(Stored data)

************

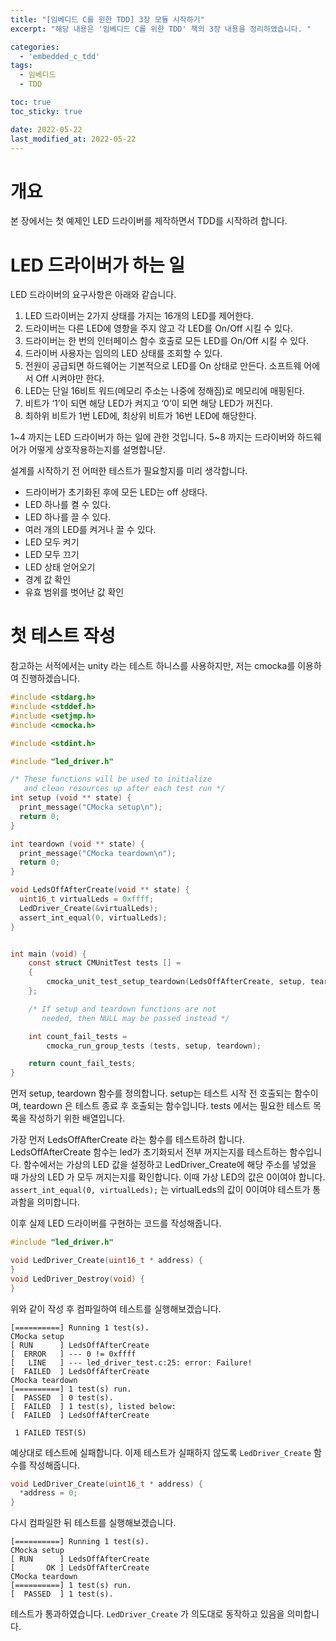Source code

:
 ```yaml
---
title: "[임베디드 C를 윈한 TDD] 3장 모듈 시작하기"
excerpt: "해당 내용은 '임베디드 C를 위한 TDD' 책의 3장 내용을 정리하였습니다. "

categories:
  - 'embedded_c_tdd'
tags:
  - 임베디드
  - TDD

toc: true
toc_sticky: true

date: 2022-05-22
last_modified_at: 2022-05-22
---
```


# 개요 

본 장에서는 첫 예제인 LED 드라이버를 제작하면서 TDD를 시작하려 합니다. 

# LED 드라이버가 하는 일 

LED 드라이버의 요구사항은 아래와 같습니다. 

1. LED 드라이버는 2가지 상태를 가지는 16개의 LED를 제어한다. 
2. 드라이버는 다른 LED에 영향을 주지 않고 각 LED를 On/Off 시킬 수 있다. 
3. 드라이버는 한 번의 인터페이스 함수 호출로 모든 LED를 On/Off 시킬 수 있다. 
4. 드라이버 사용자는 임의의 LED 상태를 조회할 수 있다. 
5. 전원이 공급되면 하드웨어는 기본적으로 LED를 On 상태로 만든다. 소프트웨 어에서 Off 시켜야만 한다. 
6. LED는 단일 16비트 워드(메모리 주소는 나중에 정해짐)로 메모리에 매핑된다.
7. 비트가 ‘1’이 되면 해당 LED가 켜지고 ‘0’이 되면 해당 LED가 꺼진다. 
8. 최하위 비트가 1번 LED에, 최상위 비트가 16번 LED에 해당한다.

1~4 까지는 LED 드라이버가 하는 일에 관한 것입니다. 
5~8 까지는 드라이버와 하드웨어가 어떻게 상호작용하는지를 설명합니닫. 

설계를 시작하기 전 어떠한 테스트가 필요할지를 미리 생각합니다. 

* 드라이버가 초기화된 후에 모든 LED는 off 상태다.
* LED 하나를 켤 수 있다.
* LED 하나를 끌 수 있다.
* 여러 개의 LED를 켜거나 끌 수 있다.
* LED 모두 켜기
* LED 모두 끄기
* LED 상태 얻어오기
* 경계 값 확인
* 유효 범위를 벗어난 값 확인

# 첫 테스트 작성 

참고하는 서적에서는 unity 라는 테스트 하니스를 사용하지만, 저는 cmocka를 이용하여 진행하겠습니다. 

```c
#include <stdarg.h>
#include <stddef.h>
#include <setjmp.h>
#include <cmocka.h>

#include <stdint.h>

#include "led_driver.h"

/* These functions will be used to initialize
   and clean resources up after each test run */
int setup (void ** state) {
  print_message("CMocka setup\n");
  return 0;
}

int teardown (void ** state) {
  print_message("CMocka teardown\n");
  return 0;
}

void LedsOffAfterCreate(void ** state) {
  uint16_t virtualLeds = 0xffff;
  LedDriver_Create(&virtualLeds);
  assert_int_equal(0, virtualLeds);
}


int main (void) {
    const struct CMUnitTest tests [] =
    {
        cmocka_unit_test_setup_teardown(LedsOffAfterCreate, setup, teardown),
    };

    /* If setup and teardown functions are not
       needed, then NULL may be passed instead */

    int count_fail_tests =
        cmocka_run_group_tests (tests, setup, teardown);

    return count_fail_tests;
}

```

먼저 setup, teardown 함수를 정의합니다. 
setup는 테스트 시작 전 호출되는 함수이며, teardown 은 테스트 종료 후 호출되는 함수입니다. 
tests 에서는 필요한 테스트 목록을 작성하기 위한 배열입니다. 

가장 먼저 LedsOffAfterCreate 라는 함수를 테스트하려 합니다. 
LedsOffAfterCreate 함수는 led가 초기화되서 전부 꺼지는지를 테스트하는 함수입니다. 
함수에서는 가상의 LED 값을 설정하고 LedDriver_Create에 해당 주소를 넣었을 때 가상의 LED 가 모두 꺼지는지를 확인합니다. 
이때 가상 LED의 값은 0이여야 합니다. 
`assert_int_equal(0, virtualLeds);` 는 virtualLeds의 값이 0이여야 테스트가 통과함을 의미합니다. 


이후 실제 LED 드라이버를 구현하는 코드를 작성해줍니다. 

```c
#include "led_driver.h"

void LedDriver_Create(uint16_t * address) {
}
void LedDriver_Destroy(void) {
}

```

위와 같이 작성 후 컴파일하여 테스트를 실행해보겠습니다. 

```
[==========] Running 1 test(s).
CMocka setup
[ RUN      ] LedsOffAfterCreate
[  ERROR   ] --- 0 != 0xffff
[   LINE   ] --- led_driver_test.c:25: error: Failure!
[  FAILED  ] LedsOffAfterCreate
CMocka teardown
[==========] 1 test(s) run.
[  PASSED  ] 0 test(s).
[  FAILED  ] 1 test(s), listed below:
[  FAILED  ] LedsOffAfterCreate

 1 FAILED TEST(S)

```

예상대로 테스트에 실패합니다. 
이제 테스트가 실패하지 않도록 `LedDriver_Create` 함수를 작성해줍니다. 

```c
void LedDriver_Create(uint16_t * address) {
  *address = 0;
}
```

다시 컴파일한 뒤 테스트를 실행해보겠습니다. 

```
[==========] Running 1 test(s).
CMocka setup
[ RUN      ] LedsOffAfterCreate
[       OK ] LedsOffAfterCreate
CMocka teardown
[==========] 1 test(s) run.
[  PASSED  ] 1 test(s).
```

테스트가 통과하였습니다. 
`LedDriver_Create` 가 의도대로 동작하고 있음을 의미합니다. 
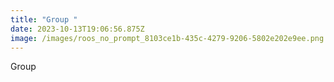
 ```yaml
---
title: "Group "
date: 2023-10-13T19:06:56.875Z
image: /images/roos_no_prompt_8103ce1b-435c-4279-9206-5802e202e9ee.png
---
```

Group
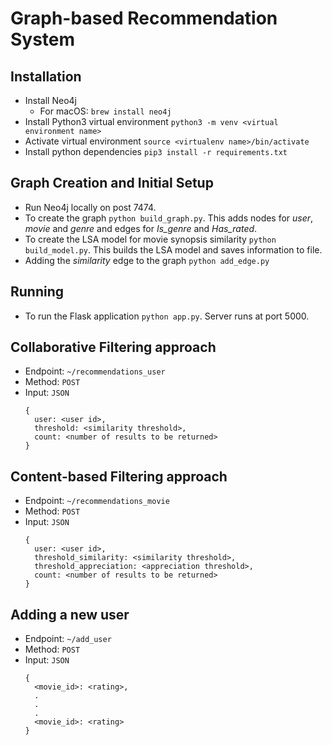 # Graph-based Recommendation System


## Installation

- Install Neo4j
  - For macOS: `brew install neo4j`
- Install Python3 virtual environment `python3 -m venv <virtual environment name>`
- Activate virtual environment `source <virtualenv name>/bin/activate`
- Install python dependencies `pip3 install -r requirements.txt`


## Graph Creation and Initial Setup

- Run Neo4j locally on post 7474.
- To create the graph `python build_graph.py`. This adds nodes for _user_, _movie_ and _genre_ and edges for _Is_genre_ and _Has_rated_.
- To create the LSA model for movie synopsis similarity `python build_model.py`. This builds the LSA model and saves information to file.
- Adding the _similarity_ edge to the graph `python add_edge.py`


## Running

- To run the Flask application `python app.py`. Server runs at port 5000.

## Collaborative Filtering approach

- Endpoint: `~/recommendations_user`
- Method: `POST`
- Input: `JSON`
  ```
  {
    user: <user id>,
    threshold: <similarity threshold>,
    count: <number of results to be returned>
  }
  ```

## Content-based Filtering approach

- Endpoint: `~/recommendations_movie`
- Method: `POST`
- Input: `JSON`
  ```
  {
    user: <user id>,
    threshold_similarity: <similarity threshold>,
    threshold_appreciation: <appreciation threshold>,
    count: <number of results to be returned>
  }
  ```

## Adding a new user

  - Endpoint: `~/add_user`
  - Method: `POST`
  - Input: `JSON`
    ```
    {
      <movie_id>: <rating>,
      .
      .
      .
      <movie_id>: <rating>
    }
    ```
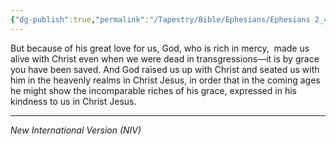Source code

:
 ```yaml
---
{"dg-publish":true,"permalink":"/Tapestry/Bible/Ephesians/Ephesians 2_4–7/","title":"Ephesians 2:4–7","hide":true,"tags":["bible-verse","bible-verse"],"dgHomeLink":true,"dgShowLocalGraph":true,"dgEnableSearch":true}
---
```


But because of his great love for us, God, who is rich in mercy,  made us alive with Christ even when we were dead in transgressions—it is by grace you have been saved. And God raised us up with Christ and seated us with him in the heavenly realms in Christ Jesus, in order that in the coming ages he might show the incomparable riches of his grace, expressed in his kindness to us in Christ Jesus.

---
*New International Version (NIV)*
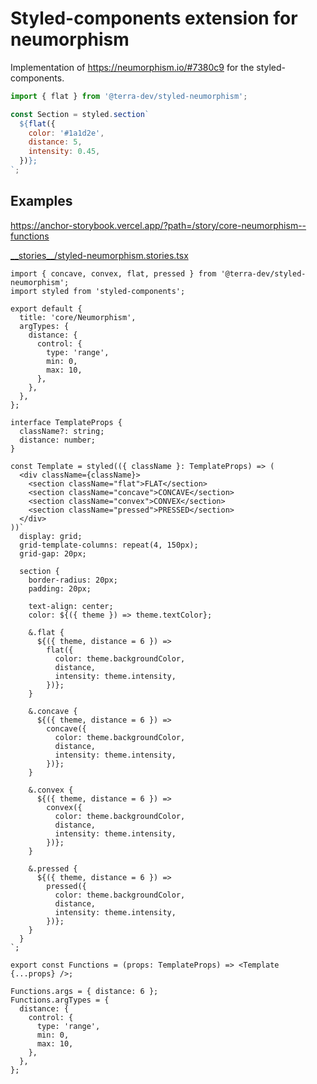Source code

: # Styled-components extension for neumorphism

Implementation of <https://neumorphism.io/#7380c9> for the styled-components.

```js
import { flat } from '@terra-dev/styled-neumorphism';

const Section = styled.section`
  ${flat({
    color: '#1a1d2e',
    distance: 5,
    intensity: 0.45,
  })};
`;
```

## Examples

<https://anchor-storybook.vercel.app/?path=/story/core-neumorphism--functions>

<!-- source __stories__/*.stories.tsx -->

[\_\_stories\_\_/styled-neumorphism.stories.tsx](__stories__/styled-neumorphism.stories.tsx)

```tsx
import { concave, convex, flat, pressed } from '@terra-dev/styled-neumorphism';
import styled from 'styled-components';

export default {
  title: 'core/Neumorphism',
  argTypes: {
    distance: {
      control: {
        type: 'range',
        min: 0,
        max: 10,
      },
    },
  },
};

interface TemplateProps {
  className?: string;
  distance: number;
}

const Template = styled(({ className }: TemplateProps) => (
  <div className={className}>
    <section className="flat">FLAT</section>
    <section className="concave">CONCAVE</section>
    <section className="convex">CONVEX</section>
    <section className="pressed">PRESSED</section>
  </div>
))`
  display: grid;
  grid-template-columns: repeat(4, 150px);
  grid-gap: 20px;

  section {
    border-radius: 20px;
    padding: 20px;

    text-align: center;
    color: ${({ theme }) => theme.textColor};

    &.flat {
      ${({ theme, distance = 6 }) =>
        flat({
          color: theme.backgroundColor,
          distance,
          intensity: theme.intensity,
        })};
    }

    &.concave {
      ${({ theme, distance = 6 }) =>
        concave({
          color: theme.backgroundColor,
          distance,
          intensity: theme.intensity,
        })};
    }

    &.convex {
      ${({ theme, distance = 6 }) =>
        convex({
          color: theme.backgroundColor,
          distance,
          intensity: theme.intensity,
        })};
    }

    &.pressed {
      ${({ theme, distance = 6 }) =>
        pressed({
          color: theme.backgroundColor,
          distance,
          intensity: theme.intensity,
        })};
    }
  }
`;

export const Functions = (props: TemplateProps) => <Template {...props} />;

Functions.args = { distance: 6 };
Functions.argTypes = {
  distance: {
    control: {
      type: 'range',
      min: 0,
      max: 10,
    },
  },
};
```

<!-- /source -->
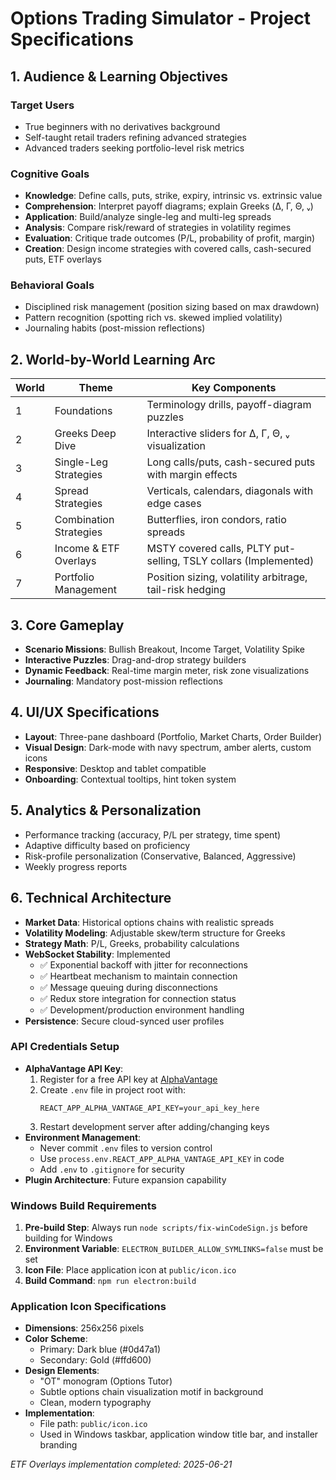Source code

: # Options Trading Simulator - Project Specifications

## 1. Audience & Learning Objectives
### Target Users
- True beginners with no derivatives background
- Self-taught retail traders refining advanced strategies
- Advanced traders seeking portfolio-level risk metrics

### Cognitive Goals
- **Knowledge**: Define calls, puts, strike, expiry, intrinsic vs. extrinsic value
- **Comprehension**: Interpret payoff diagrams; explain Greeks (Δ, Γ, Θ, ᵥ)
- **Application**: Build/analyze single-leg and multi-leg spreads
- **Analysis**: Compare risk/reward of strategies in volatility regimes
- **Evaluation**: Critique trade outcomes (P/L, probability of profit, margin)
- **Creation**: Design income strategies with covered calls, cash-secured puts, ETF overlays

### Behavioral Goals
- Disciplined risk management (position sizing based on max drawdown)
- Pattern recognition (spotting rich vs. skewed implied volatility)
- Journaling habits (post-mission reflections)

## 2. World-by-World Learning Arc
| World | Theme | Key Components |
|-------|-------|----------------|
| 1 | Foundations | Terminology drills, payoff-diagram puzzles |
| 2 | Greeks Deep Dive | Interactive sliders for Δ, Γ, Θ, ᵥ visualization |
| 3 | Single-Leg Strategies | Long calls/puts, cash-secured puts with margin effects |
| 4 | Spread Strategies | Verticals, calendars, diagonals with edge cases |
| 5 | Combination Strategies | Butterflies, iron condors, ratio spreads |
| 6 | Income & ETF Overlays | MSTY covered calls, PLTY put-selling, TSLY collars (Implemented) |
| 7 | Portfolio Management | Position sizing, volatility arbitrage, tail-risk hedging |

## 3. Core Gameplay
- **Scenario Missions**: Bullish Breakout, Income Target, Volatility Spike
- **Interactive Puzzles**: Drag-and-drop strategy builders
- **Dynamic Feedback**: Real-time margin meter, risk zone visualizations
- **Journaling**: Mandatory post-mission reflections

## 4. UI/UX Specifications
- **Layout**: Three-pane dashboard (Portfolio, Market Charts, Order Builder)
- **Visual Design**: Dark-mode with navy spectrum, amber alerts, custom icons
- **Responsive**: Desktop and tablet compatible
- **Onboarding**: Contextual tooltips, hint token system

## 5. Analytics & Personalization
- Performance tracking (accuracy, P/L per strategy, time spent)
- Adaptive difficulty based on proficiency
- Risk-profile personalization (Conservative, Balanced, Aggressive)
- Weekly progress reports

## 6. Technical Architecture
- **Market Data**: Historical options chains with realistic spreads
- **Volatility Modeling**: Adjustable skew/term structure for Greeks
- **Strategy Math**: P/L, Greeks, probability calculations
- **WebSocket Stability**: Implemented
  - ✅ Exponential backoff with jitter for reconnections
  - ✅ Heartbeat mechanism to maintain connection
  - ✅ Message queuing during disconnections
  - ✅ Redux store integration for connection status
  - ✅ Development/production environment handling
- **Persistence**: Secure cloud-synced user profiles
### API Credentials Setup
- **AlphaVantage API Key**:
  1. Register for a free API key at [AlphaVantage](https://www.alphavantage.co/support/#api-key)
  2. Create `.env` file in project root with:
     ```
     REACT_APP_ALPHA_VANTAGE_API_KEY=your_api_key_here
     ```
  3. Restart development server after adding/changing keys
- **Environment Management**:
  - Never commit `.env` files to version control
  - Use `process.env.REACT_APP_ALPHA_VANTAGE_API_KEY` in code
  - Add `.env` to `.gitignore` for security
- **Plugin Architecture**: Future expansion capability

### Windows Build Requirements

1. **Pre-build Step**: Always run `node scripts/fix-winCodeSign.js` before building for Windows
2. **Environment Variable**: `ELECTRON_BUILDER_ALLOW_SYMLINKS=false` must be set
3. **Icon File**: Place application icon at `public/icon.ico`
4. **Build Command**: `npm run electron:build`

### Application Icon Specifications

- **Dimensions**: 256x256 pixels
- **Color Scheme**:
  - Primary: Dark blue (#0d47a1)
  - Secondary: Gold (#ffd600)
- **Design Elements**:
  - "OT" monogram (Options Tutor)
  - Subtle options chain visualization motif in background
  - Clean, modern typography
- **Implementation**:
  - File path: `public/icon.ico`
  - Used in Windows taskbar, application window title bar, and installer branding

*ETF Overlays implementation completed: 2025-06-21*
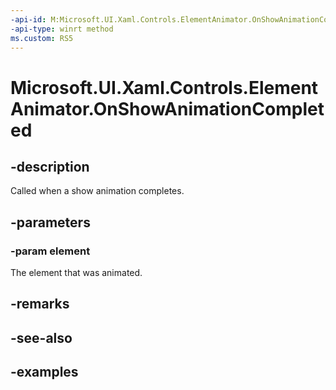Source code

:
 ```yaml
---
-api-id: M:Microsoft.UI.Xaml.Controls.ElementAnimator.OnShowAnimationCompleted(Windows.UI.Xaml.UIElement)
-api-type: winrt method
ms.custom: RS5
---
```


<!-- Method syntax.
protected void ElementAnimator.OnShowAnimationCompleted(UIElement element)
-->

# Microsoft.UI.Xaml.Controls.ElementAnimator.OnShowAnimationCompleted

## -description

Called when a show animation completes.

## -parameters

### -param element

The element that was animated.

## -remarks

## -see-also

## -examples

************

## WORK TO BE COMPLETED
Write out nothing but the lines from the start of the data through the line with "4. 드라이버 사용자는 임의의 LED 상태를 조회할 수 있다.". Leave out the pictures.

## SOLUTION FOR THIS EXERCISE
Source code

:
 ```yaml
---
title: "[임베디드 C를 윈한 TDD] 3장 모듈 시작하기"
excerpt: "해당 내용은 '임베디드 C를 위한 TDD' 책의 3장 내용을 정리하였습니다. "

categories:
  - 'embedded_c_tdd'
tags:
  - 임베디드
  - TDD

toc: true
toc_sticky: true

date: 2022-05-22
last_modified_at: 2022-05-22
---
```


# 개요 

본 장에서는 첫 예제인 LED 드라이버를 제작하면서 TDD를 시작하려 합니다. 

# LED 드라이버가 하는 일 

LED 드라이버의 요구사항은 아래와 같습니다. 

1. LED 드라이버는 2가지 상태를 가지는 16개의 LED를 제어한다. 
2. 드라이버는 다른 LED에 영향을 주지 않고 각 LED를 On/Off 시킬 수 있다. 
3. 드라이버는 한 번의 인터페이스 함수 호출로 모든 LED를 On/Off 시킬 수 있다. 
4. 드라이버 사용자는 임의의 LED 상태를 조회할 수 있다. 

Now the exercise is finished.